- **YOUR TASK**
Every entry is to be reproduced word for word, but the images are not.

━━━━━ EXTRACTED INFORMATION

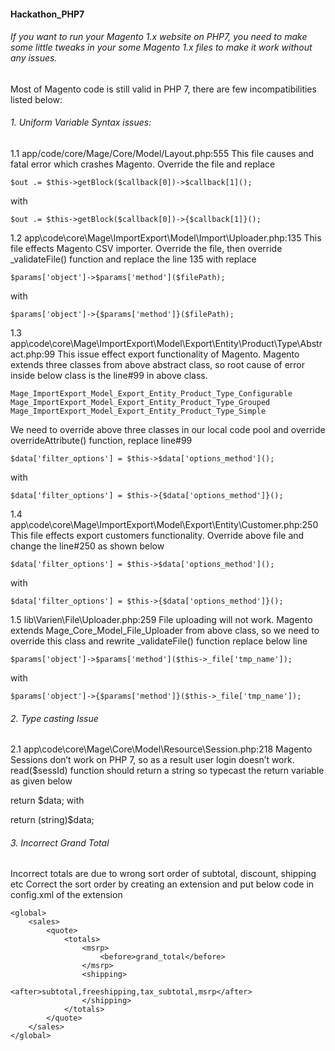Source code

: #### Hackathon_PHP7

###### If you want to run your Magento 1.x website on PHP7, you need to make some little tweaks in your some Magento 1.x files to make it work without any issues.

Most of Magento code is still valid in PHP 7, there are few incompatibilities listed below:

###### 1. Uniform Variable Syntax issues:

1.1 app/code/core/Mage/Core/Model/Layout.php:555
This file causes and fatal error which crashes Magento. Override the file and replace

```
$out .= $this->getBlock($callback[0])->$callback[1]();
```
with
```
$out .= $this->getBlock($callback[0])->{$callback[1]}();
```

1.2 app\code\core\Mage\ImportExport\Model\Import\Uploader.php:135
This file effects Magento CSV importer. Override the file, then override _validateFile() function and replace the line 135 with replace
```
$params['object']->$params['method']($filePath);
```
with
```
$params['object']->{$params['method']}($filePath);
```

1.3 app\code\core\Mage\ImportExport\Model\Export\Entity\Product\Type\Abstract.php:99
This issue effect export functionality of Magento. Magento extends three classes from above abstract class, so root cause of error inside below class is the line#99 in above class.
```
Mage_ImportExport_Model_Export_Entity_Product_Type_Configurable Mage_ImportExport_Model_Export_Entity_Product_Type_Grouped Mage_ImportExport_Model_Export_Entity_Product_Type_Simple
```
We need to override above three classes in our local code pool and override overrideAttribute() function, replace line#99
```
$data['filter_options'] = $this->$data['options_method']();
```
with
```
$data['filter_options'] = $this->{$data['options_method']}();
```

1.4 app\code\core\Mage\ImportExport\Model\Export\Entity\Customer.php:250
This file effects export customers functionality. Override above file and change the line#250 as shown below
```
$data['filter_options'] = $this->$data['options_method']();
```
with
```
$data['filter_options'] = $this->{$data['options_method']}();
```

1.5 lib\Varien\File\Uploader.php:259
File uploading will not work. Magento extends Mage_Core_Model_File_Uploader from above class, so we need to override this class and rewrite _validateFile() function replace below line
```
$params['object']->$params['method']($this->_file['tmp_name']);
```
with
```
$params['object']->{$params['method']}($this->_file['tmp_name']);
```

###### 2. Type casting Issue

2.1 app\code\core\Mage\Core\Model\Resource\Session.php:218
Magento Sessions don’t work on PHP 7, so as a result user login doesn’t work. read($sessId) function should return a string so typecast the return variable as given below

return $data;
with

return (string)$data;


###### 3. Incorrect Grand Total

Incorrect totals are due to wrong sort order of subtotal, discount, shipping etc Correct the sort order by creating an extension and put below code in config.xml of the extension
```
<global>
    <sales>
        <quote>
            <totals>
                <msrp>
                    <before>grand_total</before>
                </msrp>
                <shipping>
                    <after>subtotal,freeshipping,tax_subtotal,msrp</after>
                </shipping>
            </totals>
        </quote>
    </sales>
</global>
```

━━━━━━━━━━

- **REPLY**
Source code

: #### Hackathon_PHP7

###### If you want to run your Magento 1.x website on PHP7, you need to make some little tweaks in your some Magento 1.x files to make it work without any issues.

Most of Magento code is still valid in PHP 7, there are few incompatibilities listed below:

###### 1. Uniform Variable Syntax issues:

1.1 app/code/core/Mage/Core/Model/Layout.php:555
This file causes and fatal error which crashes Magento. Override the file and replace

```
$out .= $this->getBlock($callback[0])->$callback[1]();
```
with
```
$out .= $this->getBlock($callback[0])->{$callback[1]}();
```

1.2 app\code\core\Mage\ImportExport\Model\Import\Uploader.php:135
This file effects Magento CSV importer. Override the file, then override _validateFile() function and replace the line 135 with replace
```
$params['object']->$params['method']($filePath);
```
with
```
$params['object']->{$params['method']}($filePath);
```

1.3 app\code\core\Mage\ImportExport\Model\Export\Entity\Product\Type\Abstract.php:99
This issue effect export functionality of Magento. Magento extends three classes from above abstract class, so root cause of error inside below class is the line#99 in above class.
```
Mage_ImportExport_Model_Export_Entity_Product_Type_Configurable Mage_ImportExport_Model_Export_Entity_Product_Type_Grouped Mage_ImportExport_Model_Export_Entity_Product_Type_Simple
```
We need to override above three classes in our local code pool and override overrideAttribute() function, replace line#99
```
$data['filter_options'] = $this->$data['options_method']();
```
with
```
$data['filter_options'] = $this->{$data['options_method']}();
```

1.4 app\code\core\Mage\ImportExport\Model\Export\Entity\Customer.php:250
This file effects export customers functionality. Override above file and change the line#250 as shown below
```
$data['filter_options'] = $this->$data['options_method']();
```
with
```
$data['filter_options'] = $this->{$data['options_method']}();
```

1.5 lib\Varien\File\Uploader.php:259
File uploading will not work. Magento extends Mage_Core_Model_File_Uploader from above class, so we need to override this class and rewrite _validateFile() function replace below line
```
$params['object']->$params['method']($this->_file['tmp_name']);
```
with
```
$params['object']->{$params['method']}($this->_file['tmp_name']);
```

###### 2. Type casting Issue

2.1 app\code\core\Mage\Core\Model\Resource\Session.php:218
Magento Sessions don’t work on PHP 7, so as a result user login doesn’t work. read($sessId) function should return a string so typecast the return variable as given below

return $data;
with

return (string)$data;


###### 3. Incorrect Grand Total

Incorrect totals are due to wrong sort order of subtotal, discount, shipping etc Correct the sort order by creating an extension and put below code in config.xml of the extension
```
<global>
    <sales>
        <quote>
            <totals>
                <msrp>
                    <before>grand_total</before>
                </msrp>
                <shipping>
                    <after>subtotal,freeshipping,tax_subtotal,msrp</after>
                </shipping>
            </totals>
        </quote>
    </sales>
</global>
```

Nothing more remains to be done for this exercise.